A planned 50-foot-high office development with a shadow that neighbors said would plunge their home into darkness could receive final approval by the Palo Alto City Council on Monday night, June 1.
The proposed building at 2555 Park Blvd. would tear down an existing 10,800-square-foot two-story office building and build a new 24,466-square-foot three-story building. But Jared and Alice Jacobs, whose Sherman Avenue home is next door, said the Architectural Review Board and the Planning and Transportation Commission erred when they recommended approval of the building, parts of which would be 13 feet higher than the city's 37-foot limit.
The Jacobses and their neighbors, who are also concerned with the project and its traffic impacts, plan to take their concerns to the council in hopes of nixing the project in its current form.
The Jacobses' home is located in a mixed-use neighborhood that includes largely multi-unit housing and offices.

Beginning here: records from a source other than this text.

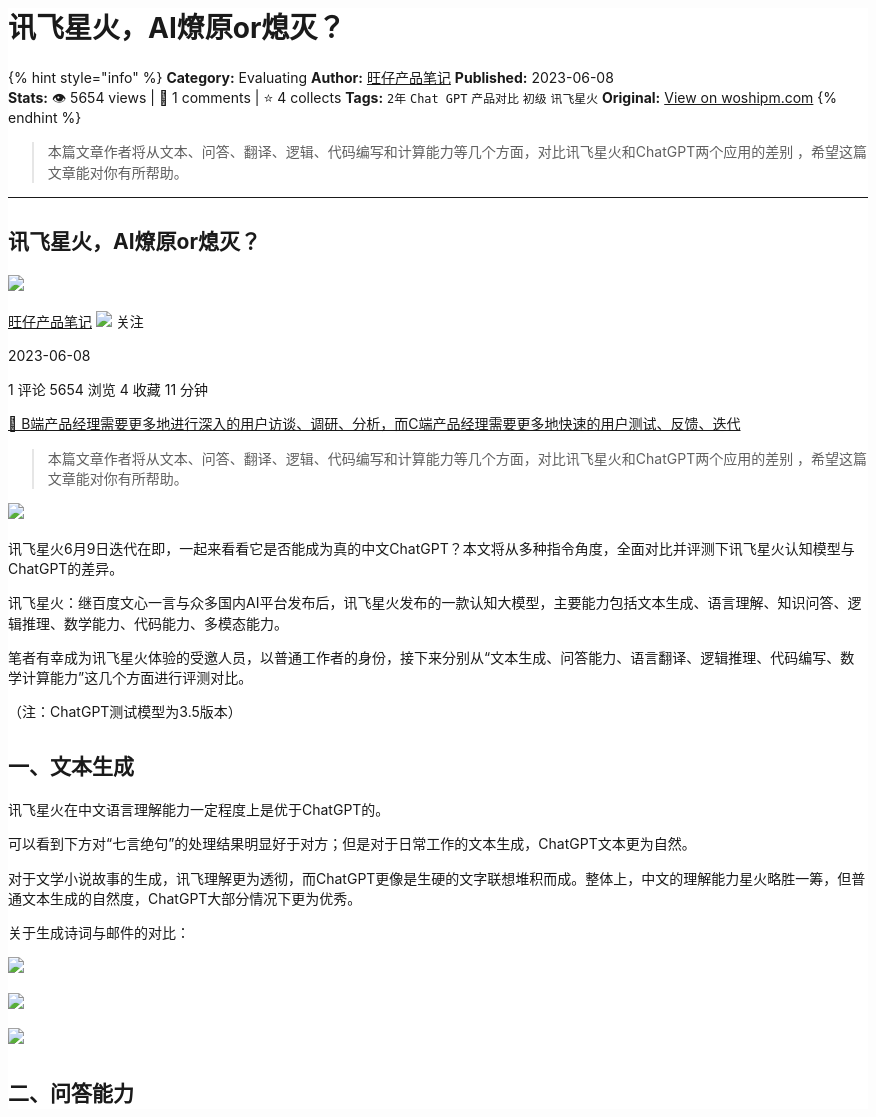 # 讯飞星火，AI燎原or熄灭？
{% hint style="info" %}
**Category:** Evaluating
**Author:** [旺仔产品笔记](https://www.woshipm.com/u/850408)
**Published:** 2023-06-08  
**Stats:** 👁️ 5654 views | 💬 1 comments | ⭐ 4 collects
**Tags:** `2年` `Chat GPT` `产品对比` `初级` `讯飞星火`
**Original:** [View on woshipm.com](https://www.woshipm.com/evaluating/5843664.html)
{% endhint %}
> 本篇文章作者将从文本、问答、翻译、逻辑、代码编写和计算能力等几个方面，对比讯飞星火和ChatGPT两个应用的差别 ，希望这篇文章能对你有所帮助。

---

## 讯飞星火，AI燎原or熄灭？

[![](https://static.woshipm.com/view/woshipm_api_def_20230506101131_6742.png?imageView2/1/w/72/h/72/q/100)](https://www.woshipm.com/u/850408)

[旺仔产品笔记](https://www.woshipm.com/u/850408) ![](https://static.woshipm.com/tag/1101_1@2x.png) 关注

2023-06-08

1 评论 5654 浏览 4 收藏 11 分钟

[🔗 B端产品经理需要更多地进行深入的用户访谈、调研、分析，而C端产品经理需要更多地快速的用户测试、反馈、迭代](https://ke.qidianla.com/courses/bcpm)

> 本篇文章作者将从文本、问答、翻译、逻辑、代码编写和计算能力等几个方面，对比讯飞星火和ChatGPT两个应用的差别 ，希望这篇文章能对你有所帮助。

![](https://image.woshipm.com/2023/04/20/e9b05dbc-df4a-11ed-9dfa-00163e0b5ff3.png)

讯飞星火6月9日迭代在即，一起来看看它是否能成为真的中文ChatGPT？本文将从多种指令角度，全面对比并评测下讯飞星火认知模型与ChatGPT的差异。

讯飞星火：继百度文心一言与众多国内AI平台发布后，讯飞星火发布的一款认知大模型，主要能力包括文本生成、语言理解、知识问答、逻辑推理、数学能力、代码能力、多模态能力。

笔者有幸成为讯飞星火体验的受邀人员，以普通工作者的身份，接下来分别从“文本生成、问答能力、语言翻译、逻辑推理、代码编写、数学计算能力”这几个方面进行评测对比。

（注：ChatGPT测试模型为3.5版本）

## 一、文本生成

讯飞星火在中文语言理解能力一定程度上是优于ChatGPT的。

可以看到下方对“七言绝句”的处理结果明显好于对方；但是对于日常工作的文本生成，ChatGPT文本更为自然。

对于文学小说故事的生成，讯飞理解更为透彻，而ChatGPT更像是生硬的文字联想堆积而成。整体上，中文的理解能力星火略胜一筹，但普通文本生成的自然度，ChatGPT大部分情况下更为优秀。

关于生成诗词与邮件的对比：

![](https://image.woshipm.com/wp-files/2023/06/HEVTGhHCczKBbxk2j0OY.png)

![](https://image.woshipm.com/wp-files/2023/06/YBpyqsTGDjrz5YqEvsQs.png)

![](https://image.woshipm.com/wp-files/2023/06/NIccsykw8QZAmVtiVobM.png)

## 二、问答能力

Their single-family home was zoned as a "nonconforming use" when it was built in 1990 by a previous owner, they said.
But that fact does not disqualify them from city zoning protections, including rules that require projects to limit sun and shade impacts on abutting properties, they said. The project would darken most of their large first- and second-floor southeast-facing windows, including their kitchen, living room and master bedroom, for most of the year, they said.

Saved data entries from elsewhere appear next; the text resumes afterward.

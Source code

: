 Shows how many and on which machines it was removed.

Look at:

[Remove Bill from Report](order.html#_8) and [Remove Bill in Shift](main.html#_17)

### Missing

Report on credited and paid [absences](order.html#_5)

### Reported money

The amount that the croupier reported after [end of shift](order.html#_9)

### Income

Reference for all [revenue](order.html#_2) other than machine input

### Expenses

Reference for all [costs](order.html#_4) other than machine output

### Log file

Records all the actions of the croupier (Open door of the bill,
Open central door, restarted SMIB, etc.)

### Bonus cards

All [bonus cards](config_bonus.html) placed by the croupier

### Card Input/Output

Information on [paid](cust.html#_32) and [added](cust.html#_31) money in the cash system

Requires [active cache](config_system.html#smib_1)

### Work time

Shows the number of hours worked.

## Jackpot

"The house has been standing for 25 years, and our residential use has no expiration date," the Jacobses said in an 8-page letter to the Council regarding why their residential rights should be considered.
"If the project is built, our entire rear boundary will face a very close 37-foot concrete wall with a small tree sandwiched in front instead of the immense sky, sunrises and diffuse natural light that we enjoy today," they wrote.
The development is the latest in a series of tugs-of-war between residents in the neighborhood and the city's vision for the district, which would allow for mixed-use, higher-density housing near the Caltrain corridor and more intensive office development to make the area a thriving start-up and tech hub.
Other residents are expected to attend the council meeting tonight to object to the project's traffic impacts, Jared Jacobs said. Park Boulevard, which is an arterial street connecting the California Avenue retail district with Oregon Expressway, has been the subject of parking and traffic-safety concerns among numerous residents.
The city's Architectural Review Board and Planning and Transportation Commission have already voted to support the development, which also has the blessing of the city's planning staff. City planners also recommend granting the developer, Tarlton Properties, the height exception. The extra 13 feet would allow the developer to include in the design two stair towers and a "tensile roof" structure that staff argues would "add a visual element to the building."
The roof structure would be "set back from the edges of the building, to avoid adding to the perceived height and massing and to protect privacy," according to a report from the Department of Planning and Community Environment.
The planning commission also requested that the applicant perform additional analysis on the building's shadow impacts. According to the staff report, the applicant studied shadow impacts at nine times of the day and year and concluded that the structures that increase the building's height "would result in a minimal shade impact on the residential neighbor's home."
From the neighbors' perspective, shadows aren't the only concern. The Jacobses claim that a parking and vehicle-trip analysis for the project underestimated the car queuing to enter the parking area, which would cause a backup on Park Boulevard and negative traffic impacts to California Avenue and the El Camino Real and Page Mill Road intersections.
There is already scarce public parking in the vicinity, and there is a good likelihood that building tenants may choose to fill the available street parking instead of waiting 1 to 2 minutes for the parking machines under the office building, the Jacobses said. The building is also near the proposed police station on Sherman Avenue at the Santa Clara County Superior Court parking lot, which would further tax area traffic and parking, they added.
The City Council meeting takes place at 7 p.m. in Council Chambers, 250 Hamilton Ave.